YOUR ASSIGNMENT = Print the whole listing exactly as it appears, but skip the pictures.

INPUT DATA =
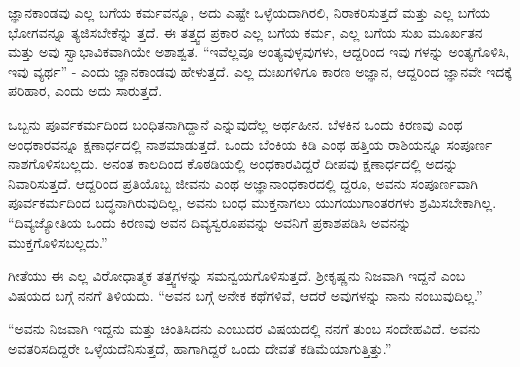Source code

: ಜ್ಞಾನಕಾಂಡವು ಎಲ್ಲ ಬಗೆಯ ಕರ್ಮವನ್ನೂ, ಅದು ಎಷ್ಟೇ ಒಳ್ಳೆಯದಾಗಿರಲಿ, ನಿರಾಕರಿಸುತ್ತದೆ ಮತ್ತು ಎಲ್ಲ ಬಗೆಯ ಭೋಗವನ್ನೂ ತ್ಯಜಿಸಬೇಕೆನ್ನು ತ್ತದೆ. ಈ ತತ್ತ್ವದ ಪ್ರಕಾರ ಎಲ್ಲ ಬಗೆಯ ಕರ್ಮ, ಎಲ್ಲ ಬಗೆಯ ಸುಖ ಮೂರ್ಖತನ ಮತ್ತು ಅವು ಸ್ವಾಭಾವಿಕವಾಗಿಯೇ ಅಶಾಶ್ವತ. “ಇವೆಲ್ಲವೂ ಅಂತ್ಯವುಳ್ಳವುಗಳು, ಆದ್ದರಿಂದ ಇವು ಗಳನ್ನು ಅಂತ್ಯಗೊಳಿಸಿ, ಇವು ವ್ಯರ್ಥ” - ಎಂದು ಜ್ಞಾನಕಾಂಡವು ಹೇಳುತ್ತದೆ. ಎಲ್ಲ ದುಃಖಗಳಿಗೂ ಕಾರಣ ಅಜ್ಞಾನ, ಆದ್ದರಿಂದ ಜ್ಞಾನವೇ ಇದಕ್ಕೆ ಪರಿಹಾರ, ಎಂದು ಅದು ಸಾರುತ್ತದೆ.

ಒಬ್ಬನು ಪೂರ್ವಕರ್ಮದಿಂದ ಬಂಧಿತನಾಗಿದ್ದಾನೆ ಎನ್ನುವುದೆಲ್ಲ ಅರ್ಥಹೀನ. ಬೆಳಕಿನ ಒಂದು ಕಿರಣವು ಎಂಥ ಅಂಧಕಾರವನ್ನೂ ಕ್ಷಣಾರ್ಧದಲ್ಲಿ ನಾಶಮಾಡುತ್ತದೆ. ಒಂದು ಬೆಂಕಿಯ ಕಿಡಿ ಎಂಥ ಹತ್ತಿಯ ರಾಶಿಯನ್ನೂ ಸಂಪೂರ್ಣ ನಾಶಗೊಳಿಸಬಲ್ಲದು. ಅನಂತ ಕಾಲದಿಂದ ಕೊಠಡಿಯಲ್ಲಿ ಅಂಧಕಾರವಿದ್ದರೆ ದೀಪವು ಕ್ಷಣಾರ್ಧದಲ್ಲಿ ಅದನ್ನು ನಿವಾರಿಸುತ್ತದೆ. ಆದ್ದರಿಂದ ಪ್ರತಿಯೊಬ್ಬ ಜೀವನು ಎಂಥ ಅಜ್ಞಾನಾಂಧಕಾರದಲ್ಲಿ ದ್ದರೂ, ಅವನು ಸಂಪೂರ್ಣವಾಗಿ ಪೂರ್ವಕರ್ಮದಿಂದ ಬದ್ಧನಾಗಿರುವುದಿಲ್ಲ, ಅವನು ಬಂಧ ಮುಕ್ತನಾಗಲು ಯುಗಯುಗಾಂತರಗಳು ಶ್ರಮಿಸಬೇಕಾಗಿಲ್ಲ. “ದಿವ್ಯಜ್ಯೋತಿಯ ಒಂದು ಕಿರಣವು ಅವನ ದಿವ್ಯಸ್ವರೂಪವನ್ನು ಅವನಿಗೆ ಪ್ರಕಾಶಪಡಿಸಿ ಅವನನ್ನು ಮುಕ್ತಗೊಳಿಸಬಲ್ಲದು.”

ಗೀತೆಯು ಈ ಎಲ್ಲ ವಿರೋಧಾತ್ಮಕ ತತ್ತ್ವಗಳನ್ನು ಸಮನ್ವಯಗೊಳಿಸುತ್ತದೆ. ಶ‍್ರೀಕೃಷ್ಣನು ನಿಜವಾಗಿ ಇದ್ದನೆ ಎಂಬ ವಿಷಯದ ಬಗ್ಗೆ ನನಗೆ ತಿಳಿಯದು. “ಅವನ ಬಗ್ಗೆ ಅನೇಕ ಕಥೆಗಳಿವೆ, ಆದರೆ ಅವುಗಳನ್ನು ನಾನು ನಂಬುವುದಿಲ್ಲ.”

“ಅವನು ನಿಜವಾಗಿ ಇದ್ದನು ಮತ್ತು ಚಿಂತಿಸಿದನು ಎಂಬುದರ ವಿಷಯದಲ್ಲಿ ನನಗೆ ತುಂಬ ಸಂದೇಹವಿದೆ. ಅವನು ಅವತರಿಸದಿದ್ದರೇ ಒಳ್ಳೆಯದೆನಿಸುತ್ತದೆ, ಹಾಗಾಗಿದ್ದರೆ ಒಂದು ದೇವತೆ ಕಡಿಮೆಯಾಗುತ್ತಿತ್ತು.”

ANSWER SPACE =
Source code

: ಜ್ಞಾನಕಾಂಡವು ಎಲ್ಲ ಬಗೆಯ ಕರ್ಮವನ್ನೂ, ಅದು ಎಷ್ಟೇ ಒಳ್ಳೆಯದಾಗಿರಲಿ, ನಿರಾಕರಿಸುತ್ತದೆ ಮತ್ತು ಎಲ್ಲ ಬಗೆಯ ಭೋಗವನ್ನೂ ತ್ಯಜಿಸಬೇಕೆನ್ನು ತ್ತದೆ. ಈ ತತ್ತ್ವದ ಪ್ರಕಾರ ಎಲ್ಲ ಬಗೆಯ ಕರ್ಮ, ಎಲ್ಲ ಬಗೆಯ ಸುಖ ಮೂರ್ಖತನ ಮತ್ತು ಅವು ಸ್ವಾಭಾವಿಕವಾಗಿಯೇ ಅಶಾಶ್ವತ. “ಇವೆಲ್ಲವೂ ಅಂತ್ಯವುಳ್ಳವುಗಳು, ಆದ್ದರಿಂದ ಇವು ಗಳನ್ನು ಅಂತ್ಯಗೊಳಿಸಿ, ಇವು ವ್ಯರ್ಥ” - ಎಂದು ಜ್ಞಾನಕಾಂಡವು ಹೇಳುತ್ತದೆ. ಎಲ್ಲ ದುಃಖಗಳಿಗೂ ಕಾರಣ ಅಜ್ಞಾನ, ಆದ್ದರಿಂದ ಜ್ಞಾನವೇ ಇದಕ್ಕೆ ಪರಿಹಾರ, ಎಂದು ಅದು ಸಾರುತ್ತದೆ.

ಒಬ್ಬನು ಪೂರ್ವಕರ್ಮದಿಂದ ಬಂಧಿತನಾಗಿದ್ದಾನೆ ಎನ್ನುವುದೆಲ್ಲ ಅರ್ಥಹೀನ. ಬೆಳಕಿನ ಒಂದು ಕಿರಣವು ಎಂಥ ಅಂಧಕಾರವನ್ನೂ ಕ್ಷಣಾರ್ಧದಲ್ಲಿ ನಾಶಮಾಡುತ್ತದೆ. ಒಂದು ಬೆಂಕಿಯ ಕಿಡಿ ಎಂಥ ಹತ್ತಿಯ ರಾಶಿಯನ್ನೂ ಸಂಪೂರ್ಣ ನಾಶಗೊಳಿಸಬಲ್ಲದು. ಅನಂತ ಕಾಲದಿಂದ ಕೊಠಡಿಯಲ್ಲಿ ಅಂಧಕಾರವಿದ್ದರೆ ದೀಪವು ಕ್ಷಣಾರ್ಧದಲ್ಲಿ ಅದನ್ನು ನಿವಾರಿಸುತ್ತದೆ. ಆದ್ದರಿಂದ ಪ್ರತಿಯೊಬ್ಬ ಜೀವನು ಎಂಥ ಅಜ್ಞಾನಾಂಧಕಾರದಲ್ಲಿ ದ್ದರೂ, ಅವನು ಸಂಪೂರ್ಣವಾಗಿ ಪೂರ್ವಕರ್ಮದಿಂದ ಬದ್ಧನಾಗಿರುವುದಿಲ್ಲ, ಅವನು ಬಂಧ ಮುಕ್ತನಾಗಲು ಯುಗಯುಗಾಂತರಗಳು ಶ್ರಮಿಸಬೇಕಾಗಿಲ್ಲ. “ದಿವ್ಯಜ್ಯೋತಿಯ ಒಂದು ಕಿರಣವು ಅವನ ದಿವ್ಯಸ್ವರೂಪವನ್ನು ಅವನಿಗೆ ಪ್ರಕಾಶಪಡಿಸಿ ಅವನನ್ನು ಮುಕ್ತಗೊಳಿಸಬಲ್ಲದು.”

ಗೀತೆಯು ಈ ಎಲ್ಲ ವಿರೋಧಾತ್ಮಕ ತತ್ತ್ವಗಳನ್ನು ಸಮನ್ವಯಗೊಳಿಸುತ್ತದೆ. ಶ‍್ರೀಕೃಷ್ಣನು ನಿಜವಾಗಿ ಇದ್ದನೆ ಎಂಬ ವಿಷಯದ ಬಗ್ಗೆ ನನಗೆ ತಿಳಿಯದು. “ಅವನ ಬಗ್ಗೆ ಅನೇಕ ಕಥೆಗಳಿವೆ, ಆದರೆ ಅವುಗಳನ್ನು ನಾನು ನಂಬುವುದಿಲ್ಲ.”

“ಅವನು ನಿಜವಾಗಿ ಇದ್ದನು ಮತ್ತು ಚಿಂತಿಸಿದನು ಎಂಬುದರ ವಿಷಯದಲ್ಲಿ ನನಗೆ ತುಂಬ ಸಂದೇಹವಿದೆ. ಅವನು ಅವತರಿಸದಿದ್ದರೇ ಒಳ್ಳೆಯದೆನಿಸುತ್ತದೆ, ಹಾಗಾಗಿದ್ದರೆ ಒಂದು ದೇವತೆ ಕಡಿಮೆಯಾಗುತ್ತಿತ್ತು.”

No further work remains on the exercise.